> EXERCISE BRIEF:
Lines to return, exactly: from the line with "Fullstack / Product" to the line with "and shipped an" in the entries below, both included.

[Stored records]
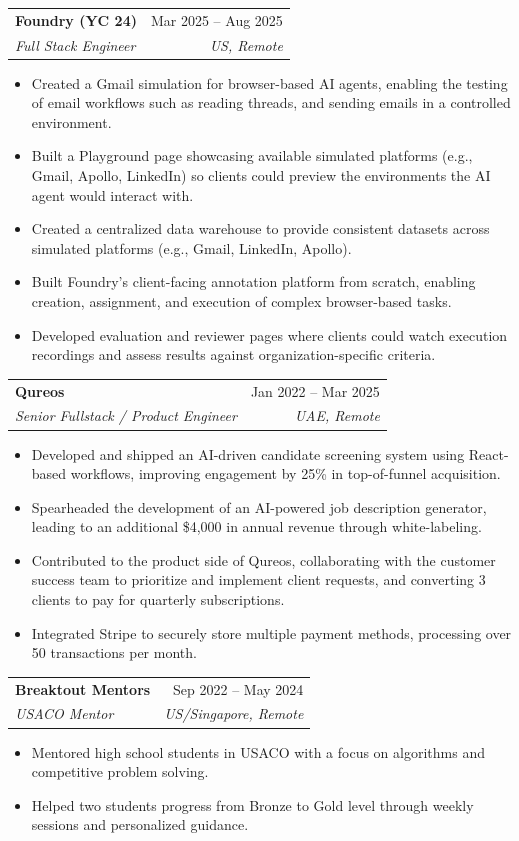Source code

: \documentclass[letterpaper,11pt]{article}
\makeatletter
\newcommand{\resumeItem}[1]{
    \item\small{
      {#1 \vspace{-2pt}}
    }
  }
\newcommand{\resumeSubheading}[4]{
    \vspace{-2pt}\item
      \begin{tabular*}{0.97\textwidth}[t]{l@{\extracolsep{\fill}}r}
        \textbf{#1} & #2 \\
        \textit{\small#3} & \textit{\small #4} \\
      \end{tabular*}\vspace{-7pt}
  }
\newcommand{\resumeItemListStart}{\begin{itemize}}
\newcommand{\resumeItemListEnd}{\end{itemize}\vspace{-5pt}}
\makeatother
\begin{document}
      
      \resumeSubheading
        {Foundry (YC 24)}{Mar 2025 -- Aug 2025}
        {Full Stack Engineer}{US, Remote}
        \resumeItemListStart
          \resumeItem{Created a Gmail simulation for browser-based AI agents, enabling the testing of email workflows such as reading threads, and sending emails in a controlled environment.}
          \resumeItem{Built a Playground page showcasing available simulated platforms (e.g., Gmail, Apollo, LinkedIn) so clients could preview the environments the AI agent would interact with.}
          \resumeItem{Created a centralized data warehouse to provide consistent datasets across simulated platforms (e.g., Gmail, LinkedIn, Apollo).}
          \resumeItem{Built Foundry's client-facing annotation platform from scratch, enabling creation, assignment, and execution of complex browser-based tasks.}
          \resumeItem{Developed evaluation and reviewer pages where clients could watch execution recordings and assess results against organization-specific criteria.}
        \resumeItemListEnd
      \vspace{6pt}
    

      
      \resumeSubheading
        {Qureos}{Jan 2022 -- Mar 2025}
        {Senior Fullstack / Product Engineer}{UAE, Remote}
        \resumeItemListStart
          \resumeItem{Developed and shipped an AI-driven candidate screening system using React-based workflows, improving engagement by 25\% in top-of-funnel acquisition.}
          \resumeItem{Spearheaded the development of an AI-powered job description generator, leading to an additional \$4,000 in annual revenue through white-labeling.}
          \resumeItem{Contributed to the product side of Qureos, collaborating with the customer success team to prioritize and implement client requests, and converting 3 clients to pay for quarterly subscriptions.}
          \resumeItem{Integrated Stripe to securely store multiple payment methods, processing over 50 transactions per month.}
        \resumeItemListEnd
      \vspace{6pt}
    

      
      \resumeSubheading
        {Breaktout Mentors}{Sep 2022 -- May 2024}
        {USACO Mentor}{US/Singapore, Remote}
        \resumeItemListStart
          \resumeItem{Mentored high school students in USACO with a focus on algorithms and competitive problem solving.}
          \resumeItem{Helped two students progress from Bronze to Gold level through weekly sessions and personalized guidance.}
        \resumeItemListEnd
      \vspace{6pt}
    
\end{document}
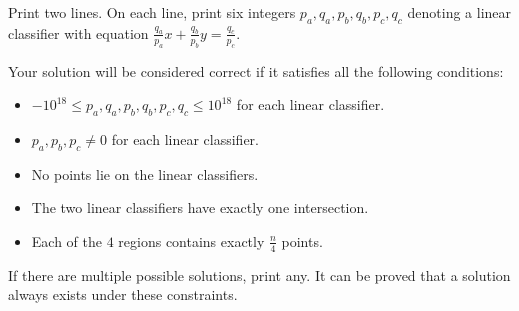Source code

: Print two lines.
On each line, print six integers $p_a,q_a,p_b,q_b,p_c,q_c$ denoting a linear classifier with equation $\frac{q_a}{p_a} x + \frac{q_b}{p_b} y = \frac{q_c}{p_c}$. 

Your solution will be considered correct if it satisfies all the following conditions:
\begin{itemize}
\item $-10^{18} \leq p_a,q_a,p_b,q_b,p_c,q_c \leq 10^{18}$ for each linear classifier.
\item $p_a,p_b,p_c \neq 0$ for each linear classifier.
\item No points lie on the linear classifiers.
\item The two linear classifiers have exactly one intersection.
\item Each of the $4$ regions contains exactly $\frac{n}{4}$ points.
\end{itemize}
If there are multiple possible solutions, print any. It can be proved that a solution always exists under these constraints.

...

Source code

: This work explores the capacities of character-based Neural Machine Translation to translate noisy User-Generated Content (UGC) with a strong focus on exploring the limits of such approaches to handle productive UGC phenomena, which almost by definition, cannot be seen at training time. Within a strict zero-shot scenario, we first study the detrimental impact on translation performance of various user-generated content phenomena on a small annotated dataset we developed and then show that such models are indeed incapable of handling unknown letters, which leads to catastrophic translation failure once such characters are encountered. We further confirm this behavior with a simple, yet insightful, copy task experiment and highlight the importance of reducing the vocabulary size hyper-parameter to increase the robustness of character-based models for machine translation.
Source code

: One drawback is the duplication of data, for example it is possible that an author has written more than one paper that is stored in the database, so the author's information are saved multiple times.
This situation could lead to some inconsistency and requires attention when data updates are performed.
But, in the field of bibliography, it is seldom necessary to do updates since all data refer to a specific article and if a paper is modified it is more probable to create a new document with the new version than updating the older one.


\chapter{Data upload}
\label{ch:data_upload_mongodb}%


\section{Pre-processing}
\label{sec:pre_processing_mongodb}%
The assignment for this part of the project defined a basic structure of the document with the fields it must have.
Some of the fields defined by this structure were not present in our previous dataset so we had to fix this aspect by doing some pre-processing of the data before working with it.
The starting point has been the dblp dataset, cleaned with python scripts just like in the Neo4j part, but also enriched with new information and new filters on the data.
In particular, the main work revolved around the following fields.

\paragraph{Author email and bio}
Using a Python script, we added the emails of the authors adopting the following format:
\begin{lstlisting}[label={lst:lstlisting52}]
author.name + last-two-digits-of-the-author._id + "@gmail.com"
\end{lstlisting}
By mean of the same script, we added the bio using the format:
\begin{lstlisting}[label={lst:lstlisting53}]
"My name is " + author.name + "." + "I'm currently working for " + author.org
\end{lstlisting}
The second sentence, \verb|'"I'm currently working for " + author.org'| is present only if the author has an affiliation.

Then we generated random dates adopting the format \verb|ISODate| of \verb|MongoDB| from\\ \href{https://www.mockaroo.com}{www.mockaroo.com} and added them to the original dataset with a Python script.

> ANSWER FOR THE TASK:
        {Senior Fullstack / Product Engineer}{UAE, Remote}
        \resumeItemListStart
          \resumeItem{Developed and shipped an AI-driven candidate screening system using React-based workflows, improving engagement by 25\% in top-of-funnel acquisition.}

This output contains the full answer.